And, of course, AMR can replace truck rolls in some instances. “Without AMR, when a customer calls in an outage, you have to dispatch a truck to see what’s wrong,” Wambaugh says. “With two-way AMR, you can try to communicate with the meter, and if the communication goes through, you know there’s power. Then you can walk the customer through checking circuits.”
Wambaugh, who was chief technology officer for Cellnet, recalls that Kansas City Power and Light eliminated 70,000 truck rolls a year with its Cellnet AMR system. That’s one place where utilities can cut labor with AMR. But like computers or other technology, AMR requires the addition of skill sets and people to support it.
Dealing with Data
“The biggest maintenance issue with AMR is database maintenance,” Skog says. He has been involved in maintenance issues with several projects, including the 1.5 million-endpoint AMR system deployed at Puget Sound Energy. “Most of the time, you’re not just dealing with one system at the utility. You’ve got billing, CIS, work order systems and more all tied together with data fields, and if you get them out of sync, the data stops flowing,” Skog says.
To elaborate on this, Wambaugh says that utilities have always had data maintenance and synchronization issues. With AMR, it becomes more of an issue because of the amount of data, the frequency of data collection and the many other systems that are relying on the data. For example, in non-AMR, the meter reads are used just for billing. With AMR, data is used for billing, but information from the AMR system also is used for troubleshooting/meter maintenance, outage, distribution planning, etc.
To ensure data reliability, Puget Sound Energy installed a system that automatically validates data every day though a variety of integrity tests.
“Out of 1.5 million reads that come in, there might be as many as 50 a day that get flagged for investigation. Many of these exceptions can be resolved automatically, but sometimes, the integrity tests are signaling the first signs of equipment failure,” Skog says.
Ready for Anything
Equipment failure happens with and without AMR. But as Wambaugh notes, “With AMR, you have more equipment, so you have more failure.” As an example, he points to a typical pole-top data concentrator that eventually will transmit data back to a utility in a fixed-network system. “A typical concentrator has four main components,” he explains. “There’s a LAN transceiver, a WAN modem, a CPU and a battery or power supply. You can expect around 5 percent of devices to have some kind of failure.”

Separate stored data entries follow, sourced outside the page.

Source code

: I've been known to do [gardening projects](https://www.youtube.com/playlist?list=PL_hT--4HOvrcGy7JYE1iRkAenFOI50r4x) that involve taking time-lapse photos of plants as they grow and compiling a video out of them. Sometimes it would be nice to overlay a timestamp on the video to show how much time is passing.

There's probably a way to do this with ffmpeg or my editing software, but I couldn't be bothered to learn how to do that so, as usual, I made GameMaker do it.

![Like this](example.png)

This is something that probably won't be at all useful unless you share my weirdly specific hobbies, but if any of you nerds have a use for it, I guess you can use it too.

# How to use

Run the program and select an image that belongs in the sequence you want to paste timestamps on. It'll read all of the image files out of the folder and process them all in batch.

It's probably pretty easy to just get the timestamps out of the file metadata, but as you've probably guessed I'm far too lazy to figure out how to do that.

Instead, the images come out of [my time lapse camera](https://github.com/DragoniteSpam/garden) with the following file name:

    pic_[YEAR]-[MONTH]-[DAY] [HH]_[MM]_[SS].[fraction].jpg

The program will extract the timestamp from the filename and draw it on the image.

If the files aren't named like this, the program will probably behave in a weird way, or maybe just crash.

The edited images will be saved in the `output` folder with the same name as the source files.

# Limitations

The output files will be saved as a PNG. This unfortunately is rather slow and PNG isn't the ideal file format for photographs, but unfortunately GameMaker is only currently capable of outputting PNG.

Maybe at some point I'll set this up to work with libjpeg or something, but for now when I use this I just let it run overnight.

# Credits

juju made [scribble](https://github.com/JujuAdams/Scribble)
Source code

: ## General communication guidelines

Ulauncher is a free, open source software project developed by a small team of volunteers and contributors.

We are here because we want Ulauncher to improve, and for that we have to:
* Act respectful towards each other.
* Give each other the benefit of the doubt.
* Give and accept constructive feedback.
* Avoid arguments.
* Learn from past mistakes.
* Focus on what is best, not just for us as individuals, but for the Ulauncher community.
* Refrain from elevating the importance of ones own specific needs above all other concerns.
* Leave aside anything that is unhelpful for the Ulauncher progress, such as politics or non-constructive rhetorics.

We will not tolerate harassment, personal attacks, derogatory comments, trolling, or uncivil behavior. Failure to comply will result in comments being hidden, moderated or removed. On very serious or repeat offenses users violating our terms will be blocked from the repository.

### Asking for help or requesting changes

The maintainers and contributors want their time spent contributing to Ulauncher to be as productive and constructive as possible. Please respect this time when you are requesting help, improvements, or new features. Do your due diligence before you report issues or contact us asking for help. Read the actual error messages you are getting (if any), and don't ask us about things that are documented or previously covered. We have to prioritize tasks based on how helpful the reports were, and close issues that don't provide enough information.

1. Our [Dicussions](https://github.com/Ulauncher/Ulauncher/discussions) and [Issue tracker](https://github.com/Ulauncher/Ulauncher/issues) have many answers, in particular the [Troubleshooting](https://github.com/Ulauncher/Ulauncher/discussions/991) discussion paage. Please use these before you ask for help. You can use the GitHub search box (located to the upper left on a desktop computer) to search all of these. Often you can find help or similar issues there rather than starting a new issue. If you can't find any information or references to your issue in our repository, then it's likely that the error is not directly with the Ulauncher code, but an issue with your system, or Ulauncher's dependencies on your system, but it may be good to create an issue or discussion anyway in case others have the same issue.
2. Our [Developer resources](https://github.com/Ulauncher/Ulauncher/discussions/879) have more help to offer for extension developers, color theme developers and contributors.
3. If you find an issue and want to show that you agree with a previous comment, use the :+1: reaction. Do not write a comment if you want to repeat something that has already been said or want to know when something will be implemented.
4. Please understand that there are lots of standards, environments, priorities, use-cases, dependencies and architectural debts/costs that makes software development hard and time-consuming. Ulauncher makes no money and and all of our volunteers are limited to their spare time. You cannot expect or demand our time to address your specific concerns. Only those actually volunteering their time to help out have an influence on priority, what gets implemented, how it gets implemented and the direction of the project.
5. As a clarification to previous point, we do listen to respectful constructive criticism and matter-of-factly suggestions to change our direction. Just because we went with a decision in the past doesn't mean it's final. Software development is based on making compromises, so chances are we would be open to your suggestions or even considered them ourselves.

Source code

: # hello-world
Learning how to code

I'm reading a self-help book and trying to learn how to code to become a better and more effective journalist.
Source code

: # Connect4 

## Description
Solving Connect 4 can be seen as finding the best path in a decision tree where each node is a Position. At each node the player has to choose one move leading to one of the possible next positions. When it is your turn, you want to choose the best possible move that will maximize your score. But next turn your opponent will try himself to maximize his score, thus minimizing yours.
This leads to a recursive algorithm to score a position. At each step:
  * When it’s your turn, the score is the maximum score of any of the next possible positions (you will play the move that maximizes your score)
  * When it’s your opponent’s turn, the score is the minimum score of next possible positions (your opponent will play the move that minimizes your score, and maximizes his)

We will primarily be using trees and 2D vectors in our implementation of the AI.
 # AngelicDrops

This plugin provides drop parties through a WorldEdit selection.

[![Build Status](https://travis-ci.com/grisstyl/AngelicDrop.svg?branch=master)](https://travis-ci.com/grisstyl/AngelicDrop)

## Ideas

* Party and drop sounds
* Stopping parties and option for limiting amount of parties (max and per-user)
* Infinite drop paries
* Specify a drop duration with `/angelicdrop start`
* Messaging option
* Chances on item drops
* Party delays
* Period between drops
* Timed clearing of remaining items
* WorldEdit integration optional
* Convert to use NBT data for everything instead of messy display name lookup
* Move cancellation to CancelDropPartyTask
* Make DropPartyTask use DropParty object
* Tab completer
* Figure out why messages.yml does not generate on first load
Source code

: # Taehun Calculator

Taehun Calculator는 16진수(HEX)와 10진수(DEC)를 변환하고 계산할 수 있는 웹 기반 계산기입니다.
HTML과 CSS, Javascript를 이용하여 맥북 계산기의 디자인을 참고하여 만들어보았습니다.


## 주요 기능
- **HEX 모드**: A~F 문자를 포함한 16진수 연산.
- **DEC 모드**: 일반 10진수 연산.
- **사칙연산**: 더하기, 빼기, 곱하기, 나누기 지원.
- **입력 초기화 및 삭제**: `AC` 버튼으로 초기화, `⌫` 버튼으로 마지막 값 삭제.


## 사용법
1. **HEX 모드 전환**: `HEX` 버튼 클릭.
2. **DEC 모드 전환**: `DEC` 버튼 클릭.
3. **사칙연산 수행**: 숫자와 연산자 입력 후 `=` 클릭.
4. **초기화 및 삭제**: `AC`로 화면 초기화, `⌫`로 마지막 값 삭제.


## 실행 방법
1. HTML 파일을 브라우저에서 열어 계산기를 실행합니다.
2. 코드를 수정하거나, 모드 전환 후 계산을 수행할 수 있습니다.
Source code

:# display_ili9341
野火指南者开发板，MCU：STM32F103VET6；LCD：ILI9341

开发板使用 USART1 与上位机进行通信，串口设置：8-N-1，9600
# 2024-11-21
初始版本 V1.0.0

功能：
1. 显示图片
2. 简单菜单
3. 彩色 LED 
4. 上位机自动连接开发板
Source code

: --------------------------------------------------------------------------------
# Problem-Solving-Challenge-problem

Although a much smaller percentage of AMR transmission modules fail—less than a percent, says Wambaugh—it still happens. To deal with the added equipment, PPL introduced tracking procedures on the AMR modules as well as the meters.
“Polyphase meters are expensive, so we don’t want to throw them out,” Fairchild says. “We made the decision up front that if we divorced a meter from its AMR module, we’d need to track both devices separately.” The utility does that through bar codes associated with every piece of equipment that comes in its meter shop.
Other items susceptible to failure are antennas. “If you have a radio frequency system, you will probably have an antenna, and those need to be checked every five years or so,” Wambaugh says. “They deteriorate over time.”
Then there are the poles themselves. “Every electrical utility has pole churn,” Wambaugh says. “Every year some of the distribution poles are replaced, and if they have concentrators on them, the devices will need to be moved.”
Which brings up another maintenance issue: Whose job is it, anyway?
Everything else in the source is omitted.